> [Data provided]:
____

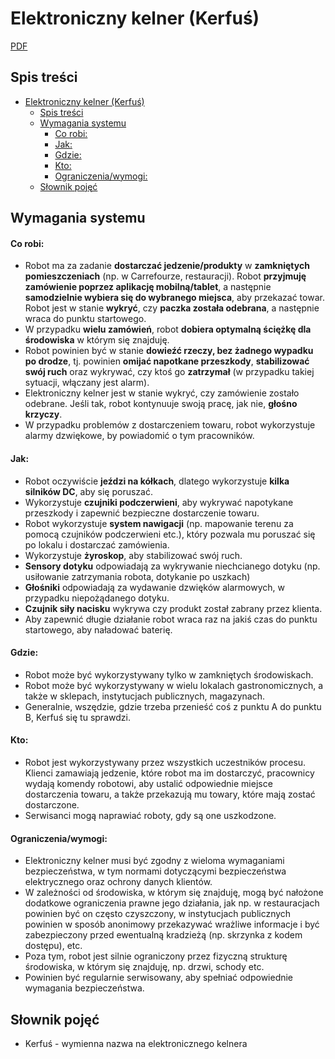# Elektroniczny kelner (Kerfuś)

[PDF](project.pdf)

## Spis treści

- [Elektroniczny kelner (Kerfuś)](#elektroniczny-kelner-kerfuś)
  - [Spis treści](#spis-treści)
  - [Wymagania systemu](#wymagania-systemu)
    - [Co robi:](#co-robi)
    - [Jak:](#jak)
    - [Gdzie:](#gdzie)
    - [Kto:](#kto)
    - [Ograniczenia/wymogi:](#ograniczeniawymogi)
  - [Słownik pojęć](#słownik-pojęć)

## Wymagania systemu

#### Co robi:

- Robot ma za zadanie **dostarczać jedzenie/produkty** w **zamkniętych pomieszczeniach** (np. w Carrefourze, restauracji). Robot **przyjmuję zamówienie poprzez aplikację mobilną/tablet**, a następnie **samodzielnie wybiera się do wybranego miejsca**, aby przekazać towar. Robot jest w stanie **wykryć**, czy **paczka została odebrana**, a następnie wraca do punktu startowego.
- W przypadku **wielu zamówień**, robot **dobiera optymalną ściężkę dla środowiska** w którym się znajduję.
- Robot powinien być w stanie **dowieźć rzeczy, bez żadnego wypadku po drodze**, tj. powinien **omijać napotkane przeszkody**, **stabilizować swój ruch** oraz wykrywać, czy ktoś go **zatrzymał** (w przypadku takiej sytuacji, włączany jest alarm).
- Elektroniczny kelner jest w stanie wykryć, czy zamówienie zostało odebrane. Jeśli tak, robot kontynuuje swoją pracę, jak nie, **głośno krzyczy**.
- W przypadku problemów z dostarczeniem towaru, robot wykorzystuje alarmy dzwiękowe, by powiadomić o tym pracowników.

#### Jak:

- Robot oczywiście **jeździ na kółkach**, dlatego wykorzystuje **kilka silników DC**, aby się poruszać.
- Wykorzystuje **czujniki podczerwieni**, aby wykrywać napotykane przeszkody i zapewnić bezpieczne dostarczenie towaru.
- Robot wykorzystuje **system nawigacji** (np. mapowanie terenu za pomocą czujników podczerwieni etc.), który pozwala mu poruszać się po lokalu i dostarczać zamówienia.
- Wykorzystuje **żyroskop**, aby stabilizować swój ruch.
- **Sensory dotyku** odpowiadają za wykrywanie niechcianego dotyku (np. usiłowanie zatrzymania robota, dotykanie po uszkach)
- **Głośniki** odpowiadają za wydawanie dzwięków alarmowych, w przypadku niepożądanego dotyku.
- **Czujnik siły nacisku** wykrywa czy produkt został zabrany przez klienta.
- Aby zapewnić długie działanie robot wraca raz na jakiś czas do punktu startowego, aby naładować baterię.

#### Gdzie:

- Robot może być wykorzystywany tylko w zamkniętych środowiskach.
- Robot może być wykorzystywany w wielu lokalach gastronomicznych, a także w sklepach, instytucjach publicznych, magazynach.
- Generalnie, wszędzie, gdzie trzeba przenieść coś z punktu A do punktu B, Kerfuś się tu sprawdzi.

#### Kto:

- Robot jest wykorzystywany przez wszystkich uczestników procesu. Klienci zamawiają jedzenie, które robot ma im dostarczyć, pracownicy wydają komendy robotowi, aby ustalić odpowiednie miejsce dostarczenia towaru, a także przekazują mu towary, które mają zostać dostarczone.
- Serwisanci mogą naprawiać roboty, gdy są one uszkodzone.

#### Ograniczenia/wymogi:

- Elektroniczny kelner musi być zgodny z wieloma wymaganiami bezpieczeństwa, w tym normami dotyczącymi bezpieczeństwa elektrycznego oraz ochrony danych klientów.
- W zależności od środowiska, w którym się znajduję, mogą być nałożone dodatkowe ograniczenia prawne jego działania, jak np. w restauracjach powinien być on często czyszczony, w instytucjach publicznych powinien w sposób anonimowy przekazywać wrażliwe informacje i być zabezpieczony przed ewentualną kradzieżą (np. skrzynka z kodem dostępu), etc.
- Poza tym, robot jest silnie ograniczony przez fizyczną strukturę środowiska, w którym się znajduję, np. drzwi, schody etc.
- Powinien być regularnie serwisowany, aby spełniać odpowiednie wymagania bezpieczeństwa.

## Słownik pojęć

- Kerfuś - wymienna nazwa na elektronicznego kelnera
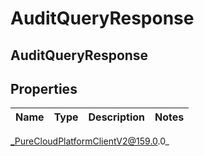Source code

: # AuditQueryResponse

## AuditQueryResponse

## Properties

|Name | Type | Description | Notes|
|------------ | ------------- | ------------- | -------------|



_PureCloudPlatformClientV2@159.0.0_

____

> [Task requirements]:
In the entries above, the lines between the one holding "- [Jak:](#jak)" and the one holding "- Robot może być wykorzystywany w", inclusive, are to be printed exactly as written, and those alone.

> [Response to this exercise]:
    - [Jak:](#jak)
    - [Gdzie:](#gdzie)
    - [Kto:](#kto)
    - [Ograniczenia/wymogi:](#ograniczeniawymogi)
  - [Słownik pojęć](#słownik-pojęć)

## Wymagania systemu

#### Co robi:

- Robot ma za zadanie **dostarczać jedzenie/produkty** w **zamkniętych pomieszczeniach** (np. w Carrefourze, restauracji). Robot **przyjmuję zamówienie poprzez aplikację mobilną/tablet**, a następnie **samodzielnie wybiera się do wybranego miejsca**, aby przekazać towar. Robot jest w stanie **wykryć**, czy **paczka została odebrana**, a następnie wraca do punktu startowego.
- W przypadku **wielu zamówień**, robot **dobiera optymalną ściężkę dla środowiska** w którym się znajduję.
- Robot powinien być w stanie **dowieźć rzeczy, bez żadnego wypadku po drodze**, tj. powinien **omijać napotkane przeszkody**, **stabilizować swój ruch** oraz wykrywać, czy ktoś go **zatrzymał** (w przypadku takiej sytuacji, włączany jest alarm).
- Elektroniczny kelner jest w stanie wykryć, czy zamówienie zostało odebrane. Jeśli tak, robot kontynuuje swoją pracę, jak nie, **głośno krzyczy**.
- W przypadku problemów z dostarczeniem towaru, robot wykorzystuje alarmy dzwiękowe, by powiadomić o tym pracowników.

#### Jak:

- Robot oczywiście **jeździ na kółkach**, dlatego wykorzystuje **kilka silników DC**, aby się poruszać.
- Wykorzystuje **czujniki podczerwieni**, aby wykrywać napotykane przeszkody i zapewnić bezpieczne dostarczenie towaru.
- Robot wykorzystuje **system nawigacji** (np. mapowanie terenu za pomocą czujników podczerwieni etc.), który pozwala mu poruszać się po lokalu i dostarczać zamówienia.
- Wykorzystuje **żyroskop**, aby stabilizować swój ruch.
- **Sensory dotyku** odpowiadają za wykrywanie niechcianego dotyku (np. usiłowanie zatrzymania robota, dotykanie po uszkach)
- **Głośniki** odpowiadają za wydawanie dzwięków alarmowych, w przypadku niepożądanego dotyku.
- **Czujnik siły nacisku** wykrywa czy produkt został zabrany przez klienta.
- Aby zapewnić długie działanie robot wraca raz na jakiś czas do punktu startowego, aby naładować baterię.

#### Gdzie:

- Robot może być wykorzystywany tylko w zamkniętych środowiskach.
- Robot może być wykorzystywany w wielu lokalach gastronomicznych, a także w sklepach, instytucjach publicznych, magazynach.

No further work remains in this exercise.